● **What is being asked**: The task requires restating, word for word, the lines of the entries below from the one containing "android-file-transfer | Android手机传输工具 |" through the final one, both included.

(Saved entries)

————

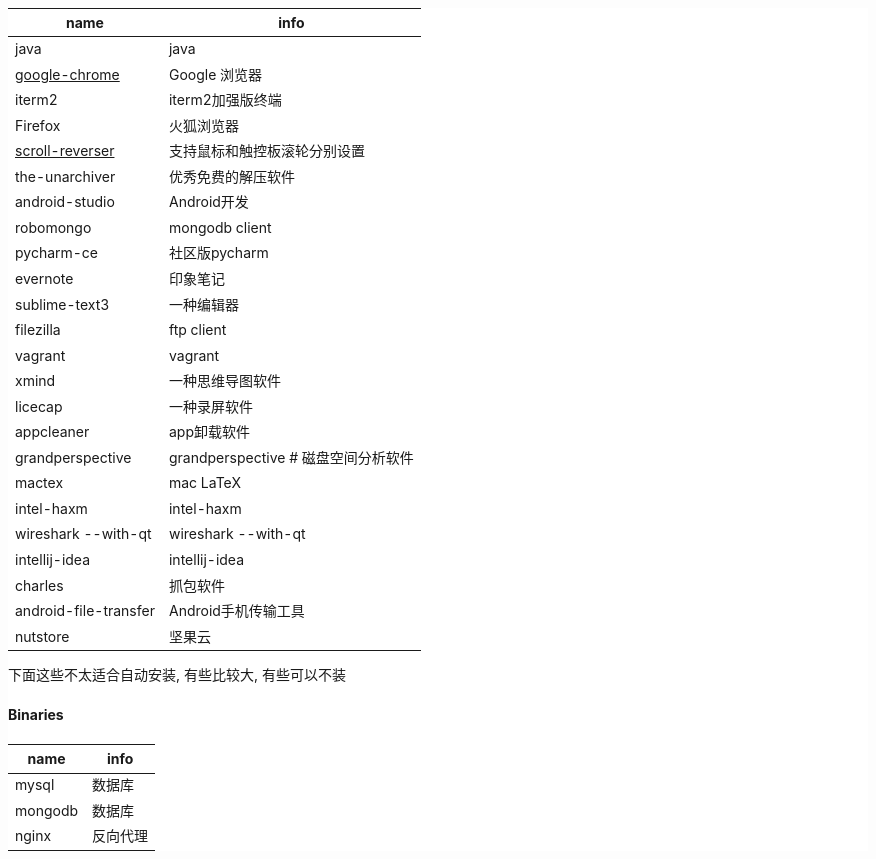 | name | info |
| --- | --- |
| java | java |
| [google-chrome](www.google.com/chrome) | Google 浏览器 |
| iterm2 | iterm2加强版终端 |
| Firefox | 火狐浏览器 |
| [scroll-reverser](http://pilotmoon.com/scrollreverser/) | 支持鼠标和触控板滚轮分别设置 |
| the-unarchiver | 优秀免费的解压软件 |
| android-studio | Android开发 |
| robomongo | mongodb client |
| pycharm-ce | 社区版pycharm |
| evernote | 印象笔记 |
| sublime-text3 | 一种编辑器 |
| filezilla | ftp client |
| vagrant | vagrant |
| xmind | 一种思维导图软件 |
| licecap | 一种录屏软件 |
| appcleaner | app卸载软件 |
| grandperspective | grandperspective # 磁盘空间分析软件 |
| mactex | mac LaTeX |
| intel-haxm | intel-haxm |
| wireshark --with-qt | wireshark --with-qt |
| intellij-idea | intellij-idea |
| charles | 抓包软件 |
| android-file-transfer | Android手机传输工具 |
| nutstore | 坚果云 |

下面这些不太适合自动安装, 有些比较大, 有些可以不装

#### Binaries

| name | info |
| --- | --- |
| mysql | 数据库 |
| mongodb | 数据库 |
| nginx | 反向代理 |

————

● **Response area**:
| android-file-transfer | Android手机传输工具 |
| nutstore | 坚果云 |

下面这些不太适合自动安装, 有些比较大, 有些可以不装

#### Binaries

| name | info |
| --- | --- |
| mysql | 数据库 |
| mongodb | 数据库 |
| nginx | 反向代理 |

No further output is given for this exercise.